- Opening Delimiter -

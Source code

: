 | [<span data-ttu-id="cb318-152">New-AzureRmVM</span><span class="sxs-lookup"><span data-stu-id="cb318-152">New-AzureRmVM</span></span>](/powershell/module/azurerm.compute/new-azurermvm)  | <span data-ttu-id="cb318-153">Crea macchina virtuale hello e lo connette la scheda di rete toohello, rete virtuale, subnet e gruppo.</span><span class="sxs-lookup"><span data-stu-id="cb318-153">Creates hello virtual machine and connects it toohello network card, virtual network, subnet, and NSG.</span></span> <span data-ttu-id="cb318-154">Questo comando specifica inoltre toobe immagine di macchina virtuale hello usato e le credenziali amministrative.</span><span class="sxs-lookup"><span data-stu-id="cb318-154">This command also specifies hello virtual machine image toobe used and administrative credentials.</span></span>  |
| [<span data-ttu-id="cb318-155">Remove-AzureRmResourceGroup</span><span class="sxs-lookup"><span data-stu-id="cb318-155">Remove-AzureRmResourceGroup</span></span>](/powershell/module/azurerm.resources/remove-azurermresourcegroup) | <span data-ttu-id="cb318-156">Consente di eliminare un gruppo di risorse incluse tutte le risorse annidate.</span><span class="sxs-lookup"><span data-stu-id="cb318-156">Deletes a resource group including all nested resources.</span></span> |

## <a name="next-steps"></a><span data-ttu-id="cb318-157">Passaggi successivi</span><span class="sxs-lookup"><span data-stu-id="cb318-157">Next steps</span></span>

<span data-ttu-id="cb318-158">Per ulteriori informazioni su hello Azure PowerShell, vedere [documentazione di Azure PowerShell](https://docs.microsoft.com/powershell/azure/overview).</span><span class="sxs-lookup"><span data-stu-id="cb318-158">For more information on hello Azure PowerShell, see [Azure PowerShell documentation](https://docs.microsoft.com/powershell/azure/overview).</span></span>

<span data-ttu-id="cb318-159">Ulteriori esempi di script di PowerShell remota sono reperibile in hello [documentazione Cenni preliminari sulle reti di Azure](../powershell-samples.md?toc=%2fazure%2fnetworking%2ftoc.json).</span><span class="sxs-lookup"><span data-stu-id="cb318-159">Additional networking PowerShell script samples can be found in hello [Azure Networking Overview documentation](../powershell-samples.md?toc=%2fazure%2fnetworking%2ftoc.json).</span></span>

- Closing Delimiter -
- Opening Delimiter -

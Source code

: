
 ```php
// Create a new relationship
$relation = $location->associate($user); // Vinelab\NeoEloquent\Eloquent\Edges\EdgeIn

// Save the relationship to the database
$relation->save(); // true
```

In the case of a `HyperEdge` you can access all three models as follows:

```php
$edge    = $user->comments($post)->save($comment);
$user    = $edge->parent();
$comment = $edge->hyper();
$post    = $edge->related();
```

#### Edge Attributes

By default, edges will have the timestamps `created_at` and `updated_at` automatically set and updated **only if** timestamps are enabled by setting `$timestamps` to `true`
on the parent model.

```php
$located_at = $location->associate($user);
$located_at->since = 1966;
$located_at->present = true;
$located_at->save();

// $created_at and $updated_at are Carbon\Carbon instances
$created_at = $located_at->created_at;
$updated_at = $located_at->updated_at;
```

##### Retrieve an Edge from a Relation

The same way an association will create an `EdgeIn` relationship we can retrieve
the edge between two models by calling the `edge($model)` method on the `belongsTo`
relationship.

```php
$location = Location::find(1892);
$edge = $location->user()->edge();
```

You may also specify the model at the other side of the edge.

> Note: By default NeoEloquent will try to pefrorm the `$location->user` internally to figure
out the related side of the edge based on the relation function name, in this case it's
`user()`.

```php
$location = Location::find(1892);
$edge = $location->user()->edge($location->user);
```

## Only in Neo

- Closing Delimiter -
- Opening Delimiter -

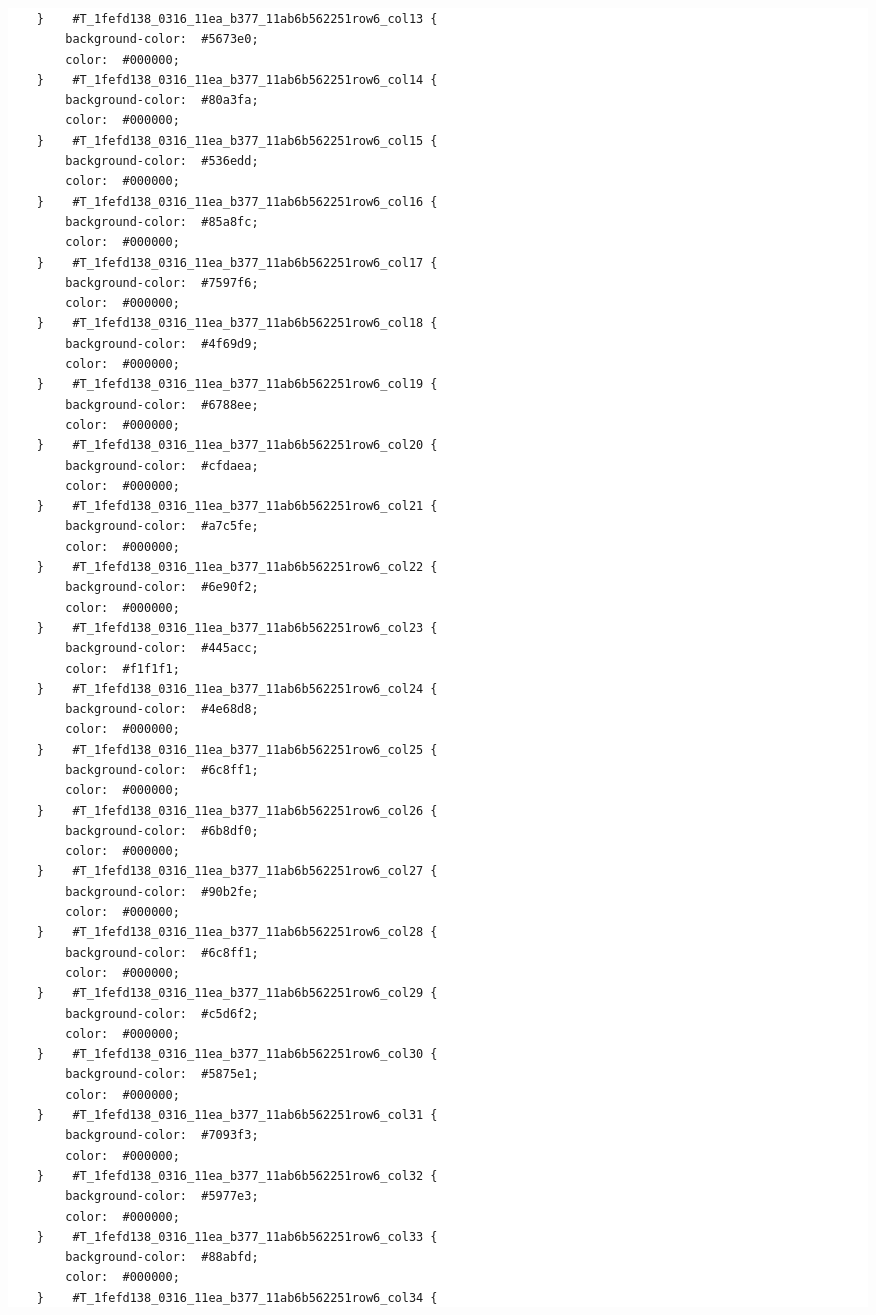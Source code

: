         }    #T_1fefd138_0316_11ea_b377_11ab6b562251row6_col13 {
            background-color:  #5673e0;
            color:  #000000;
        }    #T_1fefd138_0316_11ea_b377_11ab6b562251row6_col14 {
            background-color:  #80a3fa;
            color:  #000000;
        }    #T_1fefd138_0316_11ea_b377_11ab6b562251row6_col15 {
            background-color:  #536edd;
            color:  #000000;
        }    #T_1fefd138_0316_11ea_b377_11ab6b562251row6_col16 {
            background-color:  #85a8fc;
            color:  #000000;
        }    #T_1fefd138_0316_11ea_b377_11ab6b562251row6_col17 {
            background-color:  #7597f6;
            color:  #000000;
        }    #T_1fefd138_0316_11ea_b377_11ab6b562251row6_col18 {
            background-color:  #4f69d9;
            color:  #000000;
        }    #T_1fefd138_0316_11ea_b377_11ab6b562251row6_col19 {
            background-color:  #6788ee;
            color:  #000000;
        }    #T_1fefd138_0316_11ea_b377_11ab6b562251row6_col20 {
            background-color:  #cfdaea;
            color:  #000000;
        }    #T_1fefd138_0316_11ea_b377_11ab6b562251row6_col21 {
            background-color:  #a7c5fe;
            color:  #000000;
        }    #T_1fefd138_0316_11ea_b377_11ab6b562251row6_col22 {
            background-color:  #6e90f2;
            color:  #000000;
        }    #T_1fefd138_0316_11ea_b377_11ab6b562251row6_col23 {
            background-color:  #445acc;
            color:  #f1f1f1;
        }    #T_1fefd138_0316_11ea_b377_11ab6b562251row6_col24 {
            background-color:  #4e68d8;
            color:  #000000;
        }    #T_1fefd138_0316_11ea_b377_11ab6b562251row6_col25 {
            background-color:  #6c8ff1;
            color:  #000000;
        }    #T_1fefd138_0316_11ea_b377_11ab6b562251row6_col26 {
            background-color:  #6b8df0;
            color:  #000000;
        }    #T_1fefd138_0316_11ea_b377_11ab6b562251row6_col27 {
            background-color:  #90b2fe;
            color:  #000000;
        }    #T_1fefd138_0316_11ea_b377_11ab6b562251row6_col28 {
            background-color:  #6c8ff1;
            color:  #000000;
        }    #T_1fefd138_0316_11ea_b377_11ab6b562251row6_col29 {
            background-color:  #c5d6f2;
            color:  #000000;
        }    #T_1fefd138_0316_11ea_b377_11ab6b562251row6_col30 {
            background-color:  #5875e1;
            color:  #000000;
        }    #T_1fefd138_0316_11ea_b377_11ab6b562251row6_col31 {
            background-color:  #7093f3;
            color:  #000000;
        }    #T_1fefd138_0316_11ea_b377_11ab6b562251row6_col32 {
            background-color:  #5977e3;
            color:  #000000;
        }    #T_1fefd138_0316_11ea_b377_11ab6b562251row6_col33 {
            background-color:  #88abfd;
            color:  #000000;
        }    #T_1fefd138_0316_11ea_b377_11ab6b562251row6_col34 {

- Closing Delimiter -

◆ TO DO:
Filter the records for the word "default" and show every line that has it.

◆ EXERCISE OUTPUT:
By default, edges will have the timestamps `created_at` and `updated_at` automatically set and updated **only if** timestamps are enabled by setting `$timestamps` to `true`
> Note: By default NeoEloquent will try to pefrorm the `$location->user` internally to figure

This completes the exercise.